Stan saw no barriers or boundaries of age, limitation or energy. Apparently the university that accepted him didn’t either.

Returning to Your Early Years' Passion

A former client, whom I worked with on his master’s degree, has become a good friend and role model to many. When David Johnson at age 71 was awarded a master’s in social work, he decided not to continue to the doctorate but to return to a passion he’d had from his early teens. After practicing social work for several years on the East Coast, he moved back to California, where, at age 21, he’d been the first African American to study with Ansel Adams at the California School of Fine Arts.

David had never stopped photographing, and after several detours (although not mistakes, as we know), he resumed his boyhood Dream. Johnson’s photographic career spans more than 60 years, and he has become increasingly well-known as a premier photographic historian of the many aspects of African American culture.

Having acquired gallery representation in 2008, David has been featured in several books on the Fillmore District and Ansel Adams, has had many shows, is the subject of newspaper articles and a documentary on his life, and continues exhibiting photographs. Five of his photographs are in the Library of Congress in Washington, D.C. In 2009, on his 83rd birthday, David got married. He and his wife, an author, are extremely happy and working on his autobiography together.

This bio is not a commercial for David (although he certainly deserves it). His story is meant to show you an octogenarian who’s broken the senior ceiling. A few years ago, he came East to arrange several shows. When we met for lunch, he looked at least 20 years younger than his age, walked straight and tall with a lively step, and carried a large portfolio like it was a single negative.

Your Dreams Don’t Go Away

Ignoring chronology, David Johnson continues his drive to expand and create (his latest project is learning Spanish). He not only excels at his profession but also shares his expertise and wisdom with younger artists. He proves that expansion of learning, enhancement of craft, and the drive to create and contribute know no age boundaries.

Johnson clearly articulates and continues his legacy of the African-American experience. He may not have envisioned his additional legacy—as an inspiration to others of every race, age and creative field. (Update: Having recently celebrated his 90th birthday, with a roomful of friends and well-wishers, David continues to inspire. He is as active as ever and exhibiting his work.)

David Johnson and others I’ve told you about prove that our Dreams don’t vanish with the years. Julia Cameron, creativity expert and coach, says that if at 20 you want to write a novel, you’ll still want to write it at 80.

Your Dreams don’t go away. They just go underground and keep resurfacing until you’re ready.

An Ageless Principle

When you trust your life, and God’s timetable, you’ll realize, with relief, joy and enthusiasm, that there’s no such thing as too late. A time-honored quote by the novelist George Eliot should be tattooed on the forehead of everyone over the age of 5: “It is never too late to be what you might have been.”

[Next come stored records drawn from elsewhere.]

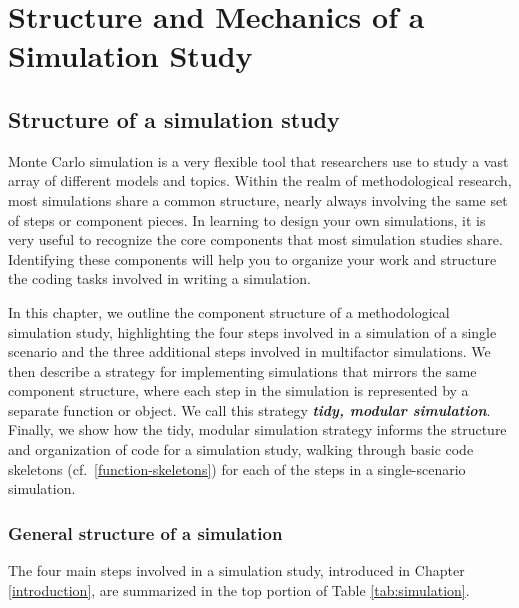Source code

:\documentclass[
]{book}
\begin{document}
\part{Structure and Mechanics of a Simulation Study}\label{part-structure-and-mechanics-of-a-simulation-study}

\chapter{Structure of a simulation study}\label{structure-of-a-simulation-study}

Monte Carlo simulation is a very flexible tool that researchers use to study a vast array of different models and topics.
Within the realm of methodological research, most simulations share a common structure, nearly always involving the same set of steps or component pieces.
In learning to design your own simulations, it is very useful to recognize the core components that most simulation studies share.
Identifying these components will help you to organize your work and structure the coding tasks involved in writing a simulation.

In this chapter, we outline the component structure of a methodological simulation study, highlighting the four steps involved in a simulation of a single scenario and the three additional steps involved in multifactor simulations.
We then describe a strategy for implementing simulations that mirrors the same component structure, where each step in the simulation is represented by a separate function or object.
We call this strategy \textbf{\emph{tidy, modular simulation}}.
Finally, we show how the tidy, modular simulation strategy informs the structure and organization of code for a simulation study, walking through basic code skeletons (cf.~\ref{function-skeletons}) for each of the steps in a single-scenario simulation.

\section{General structure of a simulation}\label{general-structure-of-a-simulation}

The four main steps involved in a simulation study, introduced in Chapter \ref{introduction}, are summarized in the top portion of Table \ref{tab:simulation}.
\end{document}
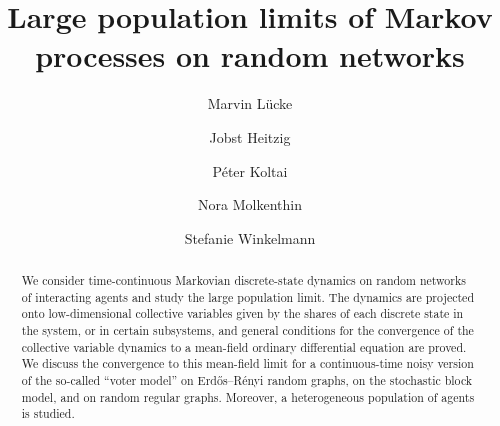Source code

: \documentclass[a4paper,
               10pt,
               pdftex,
               normalheadings,
               headsepline,
               footsepline,
               headinclude,
               footinclude,
               DIV=14,
               abstracton]
{scrartcl}
\begin{document}
\title{Large population limits of Markov processes on random networks}
\author[1]{Marvin Lücke}
\author[3]{Jobst Heitzig}
\author[2]{Péter Koltai}
\author[4]{Nora Molkenthin}
\author[1]{Stefanie Winkelmann}


\date{}

\maketitle
\begin{abstract}
We consider time-continuous Markovian discrete-state dynamics on random networks of interacting agents and study the large population limit. The dynamics are projected onto low-dimensional collective variables given by the shares of each discrete state in the system, or in certain subsystems, and general conditions for the convergence of the collective variable dynamics to a mean-field ordinary differential equation are proved. We discuss the convergence to this mean-field limit for a continuous-time noisy version of the so-called ``voter model'' on Erd\H{o}s--Rényi random graphs, on the stochastic block model, and on random regular graphs. Moreover, a heterogeneous population of agents is studied.
\end{abstract}
\end{document}
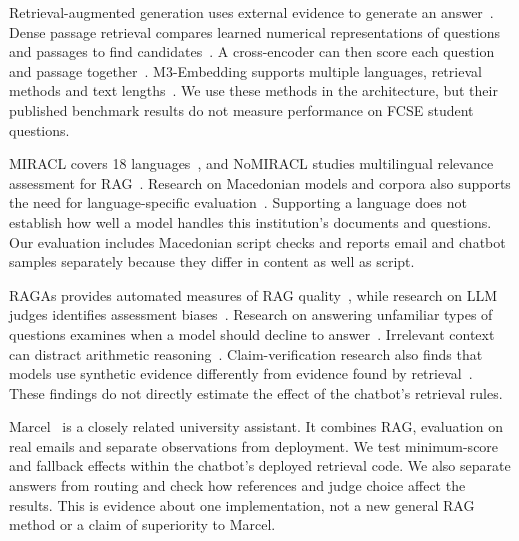 Retrieval-augmented generation uses external evidence to generate an answer~\cite{lewis2020rag}. Dense passage retrieval compares learned numerical representations of questions and passages to find candidates~\cite{karpukhin2020dpr}. A cross-encoder can then score each question and passage together~\cite{nogueira2019bertrerank}. M3-Embedding supports multiple languages, retrieval methods and text lengths~\cite{chen2024m3}. We use these methods in the architecture, but their published benchmark results do not measure performance on FCSE student questions.

MIRACL covers 18 languages~\cite{zhang2023miracl}, and NoMIRACL studies multilingual relevance assessment for RAG~\cite{thakur2024nomiracl}. Research on Macedonian models and corpora also supports the need for language-specific evaluation~\cite{krsteski2025macedonian}. Supporting a language does not establish how well a model handles this institution's documents and questions. Our evaluation includes Macedonian script checks and reports email and chatbot samples separately because they differ in content as well as script.

RAGAs provides automated measures of RAG quality~\cite{es2024ragas}, while research on LLM judges identifies assessment biases~\cite{zheng2023judge}. Research on answering unfamiliar types of questions examines when a model should decline to answer~\cite{kamath2020selective}. Irrelevant context can distract arithmetic reasoning~\cite{shi2023distracted}. Claim-verification research also finds that models use synthetic evidence differently from evidence found by retrieval~\cite{hagstrom2025reality}. These findings do not directly estimate the effect of the chatbot's retrieval rules.

Marcel~\cite{trienes2025marcel} is a closely related university assistant. It combines RAG, evaluation on real emails and separate observations from deployment. We test minimum-score and fallback effects within the chatbot's deployed retrieval code. We also separate answers from routing and check how references and judge choice affect the results. This is evidence about one implementation, not a new general RAG method or a claim of superiority to Marcel.
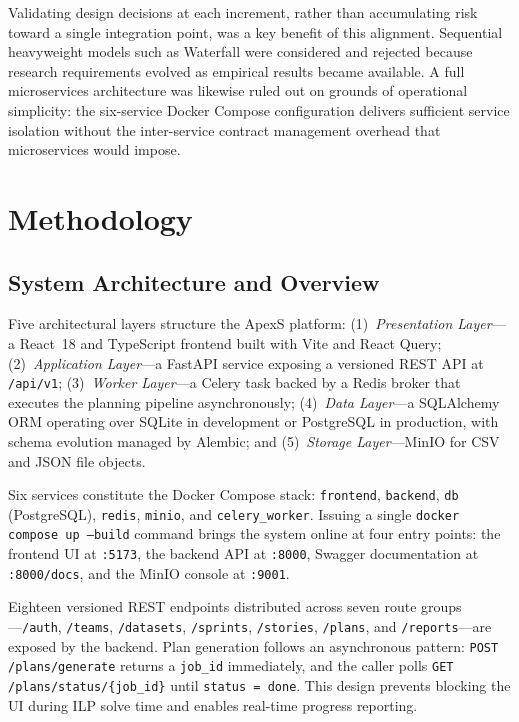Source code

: \documentclass[conference]{IEEEtran}
\begin{document}
Validating design decisions at each increment, rather than accumulating risk toward
a single integration point, was a key benefit of this alignment.
Sequential heavyweight models such as Waterfall were considered and rejected because
research requirements evolved as empirical results became available.
A full microservices architecture was likewise ruled out on grounds of operational
simplicity: the six-service Docker Compose configuration delivers sufficient service
isolation without the inter-service contract management overhead that microservices
would impose.

\section{Methodology}
\label{sec:methodology}

\subsection{System Architecture and Overview}

Five architectural layers structure the ApexS platform:
(1)~\emph{Presentation Layer}---a React~18 and TypeScript frontend built with Vite
and React Query;
(2)~\emph{Application Layer}---a FastAPI service exposing a versioned REST API
at \texttt{/api/v1};
(3)~\emph{Worker Layer}---a Celery task backed by a Redis broker that executes the
planning pipeline asynchronously;
(4)~\emph{Data Layer}---a SQLAlchemy ORM operating over SQLite in development or
PostgreSQL in production, with schema evolution managed by Alembic; and
(5)~\emph{Storage Layer}---MinIO for CSV and JSON file objects.

Six services constitute the Docker Compose stack: \texttt{frontend},
\texttt{backend}, \texttt{db} (PostgreSQL), \texttt{redis}, \texttt{minio}, and
\texttt{celery\_worker}.
Issuing a single \texttt{docker compose up --build} command brings the system online
at four entry points: the frontend UI at \texttt{:5173}, the backend API at
\texttt{:8000}, Swagger documentation at \texttt{:8000/docs}, and the MinIO console
at \texttt{:9001}.

Eighteen versioned REST endpoints distributed across seven route groups---\texttt{/auth},
\texttt{/teams}, \texttt{/datasets}, \texttt{/sprints}, \texttt{/stories},
\texttt{/plans}, and \texttt{/reports}---are exposed by the backend.
Plan generation follows an asynchronous pattern: \texttt{POST /plans/generate}
returns a \texttt{job\_id} immediately, and the caller polls
\texttt{GET /plans/status/\{job\_id\}} until \texttt{status = done}.
This design prevents blocking the UI during ILP solve time and enables real-time
progress reporting.
\end{document}
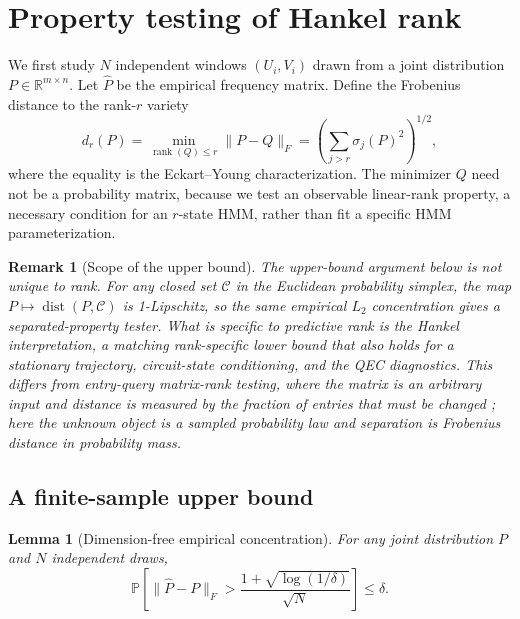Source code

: \documentclass[11pt]{article}
\newtheorem{lemma}[theorem]{Lemma}
\newtheorem{remark}[theorem]{Remark}
\newcommand{\Prob}{\mathbb{P}}
\newcommand{\rank}{\operatorname{rank}}
\newcommand{\dist}{\operatorname{dist}}
\begin{document}
\section{Property testing of Hankel rank}

We first study $N$ independent windows $(U_i,V_i)$ drawn from a joint distribution $P\in\mathbb{R}^{m\times n}$. Let $\widehat P$ be the empirical frequency matrix. Define the Frobenius distance to the rank-$r$ variety
\begin{equation}
    d_r(P)=\min_{\rank(Q)\le r}\|P-Q\|_F
          =\left(\sum_{j>r}\sigma_j(P)^2\right)^{1/2},
    \label{eq:dr}
\end{equation}
where the equality is the Eckart--Young characterization. The minimizer $Q$ need not be a probability matrix, because we test an observable linear-rank property, a necessary condition for an $r$-state HMM, rather than fit a specific HMM parameterization.

\begin{remark}[Scope of the upper bound]
The upper-bound argument below is not unique to rank. For any closed set $\mathcal C$ in the Euclidean probability simplex, the map $P\mapsto\dist(P,\mathcal C)$ is 1-Lipschitz, so the same empirical $L_2$ concentration gives a separated-property tester. What is specific to predictive rank is the Hankel interpretation, a matching rank-specific lower bound that also holds for a stationary trajectory, circuit-state conditioning, and the QEC diagnostics. This differs from entry-query matrix-rank testing, where the matrix is an arbitrary input and distance is measured by the fraction of entries that must be changed \cite{balcan2019rank}; here the unknown object is a sampled probability law and separation is Frobenius distance in probability mass.
\end{remark}

\subsection{A finite-sample upper bound}

\begin{lemma}[Dimension-free empirical concentration]
\label{lem:concentration}
For any joint distribution $P$ and $N$ independent draws,
\begin{equation}
\Prob\left[
\|\widehat P-P\|_F>
\frac{1+\sqrt{\log(1/\delta)}}{\sqrt N}
\right]\le\delta.
\label{eq:concentration}
\end{equation}
\end{lemma}
\end{document}
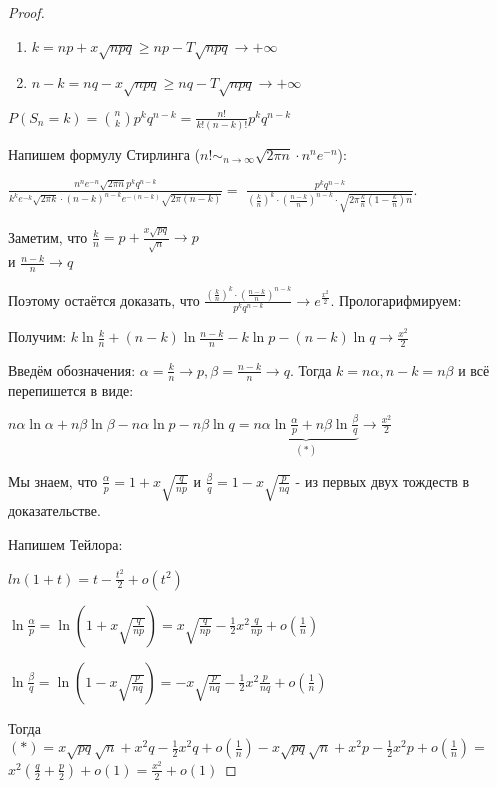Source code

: \begin{proof}
    \hfill \smallbreak
    \begin{enumerate}
        \item {
            $k = np + x\sqrt{npq} \geqslant np - T\sqrt{npq} \rightarrow +\infty$
        }
        \item {
            $n - k = nq - x\sqrt{npq} \geqslant nq - T\sqrt{npq} \rightarrow +\infty$
        }
    \end{enumerate}

    $P(S_n = k) = \binom{n}{k} p^k q^{n - k} = \frac{n!}{k!(n - k)!}p^k q^{n - k}$

    Напишем формулу Стирлинга ($n! \sim_{n \to \infty} \sqrt{2 \pi n} \cdot n^n e^{-n}$):

    $\frac{n^n e^{-n} \sqrt{2\pi n}p^kq^{n-k}}{k^k e^{-k} \sqrt{2\pi k} \cdot (n - k)^{n - k} e^{-(n - k)} \sqrt{2 \pi (n - k)}} =$
    $\frac{p^k q^{n - k}}{(\frac{k}{n})^k \cdot (\frac{n - k}{n})^{n - k} \cdot \sqrt{2 \pi \frac{k}{n} (1 - \frac{k}{n})n}}$.


    Заметим, что $\frac{k}{n} = p + \frac{x\sqrt{pq}}{\sqrt{n}} \rightarrow p$ \\ и $\frac{n - k}{n} \rightarrow q$

    Поэтому остаётся доказать, что $\frac{(\frac{k}{n})^k \cdot (\frac{n - k}{n})^{n - k}}{p^k q^{n - k}} \rightarrow e^{\frac{x^2}{2}}$. Прологарифмируем:

    Получим: $k \ln \frac{k}{n} + (n - k) \ln \frac{n - k}{n} - k \ln p - (n - k)\ln q \rightarrow \frac{x^2}{2}$

    Введём обозначения: $\alpha = \frac{k}{n} \rightarrow p, \beta = \frac{n - k}{n} \rightarrow q$. Тогда $k = n\alpha, n - k = n\beta$ и всё перепишется в виде:

    $n \alpha \ln \alpha + n \beta \ln \beta - n\alpha \ln p - n\beta \ln q = \underbrace{n\alpha \ln \frac{\alpha}{p} + n \beta \ln \frac{\beta}{q}}_{(*)} \rightarrow \frac{x^2}{2}$

    Мы знаем, что $\frac{\alpha}{p} = 1 + x\sqrt{\frac{q}{np}}$ и $\frac{\beta}{q} = 1 - x\sqrt{\frac{p}{nq}}$ - из первых двух тождеств в доказательстве.

    Напишем Тейлора:

    $ln(1+t) = t - \frac{t^2}{2} + o(t^2)$

    $\ln \frac{\alpha}{p} = \ln (1 + x\sqrt{\frac{q}{np}}) = x\sqrt{\frac{q}{np}} - \frac{1}{2}x^2\frac{q}{np} + o(\frac{1}{n}) $

    $\ln \frac{\beta}{q} = \ln (1 - x\sqrt{\frac{p}{nq}}) = -x\sqrt{\frac{p}{nq}} - \frac{1}{2}x^2 \frac{p}{nq} + o(\frac{1}{n})$

    Тогда $(*) = x\sqrt{pq}\sqrt{n} + x^2q - \frac{1}{2}x^2q + o(\frac{1}{n}) - x\sqrt{pq}\sqrt{n} + x^2p - \frac{1}{2}x^2p + o(\frac{1}{n}) = $
    $x^2 (\frac{q}{2} + \frac{p}{2}) + o(1) = \frac{x^2}{2} + o(1)$
\end{proof}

The Unity author and minister Martha Smock coun­sels us with comfort about our "too late" convictions. In her essay "It Is Never Too Late," she writes:

Those who condemn themselves for past actions or failures need to know that it is never too late to be forgiven, to be set free. It is never too late to let go of old ways and begin again.... It is never too late to begin. What has gone before—age, years, doubts, or self­ condemnation—none of these things can deter or dismay us when we live and act on faith.

Herman Cain, the successful businessman, founder of Godfather’s Pizza, speaker and author, never accepted any too?late ideas. Coming from a background of poverty, he rose to executive positions in several companies (his first vice-presidency was at age 34 at the Pillsbury Company), gained national success in business and speaking, and published three books. But Cain felt destined for greater contributions. He looked inside himself for his “new purpose,” as he said, and his answer came.

What Can I Do To Make This A Better World?

As he held his 15-minute-old first granddaughter, he thought, What do I do to make this a better world? So at age 51, Cain entered the ministry, and four years later founded and continues to oversee centers throughout the country to help at-risk young people in academics, social skills and spiritual development. At 58, he ran for the Senate in Georgia, and in 2012 ran for nomination for U.S. president.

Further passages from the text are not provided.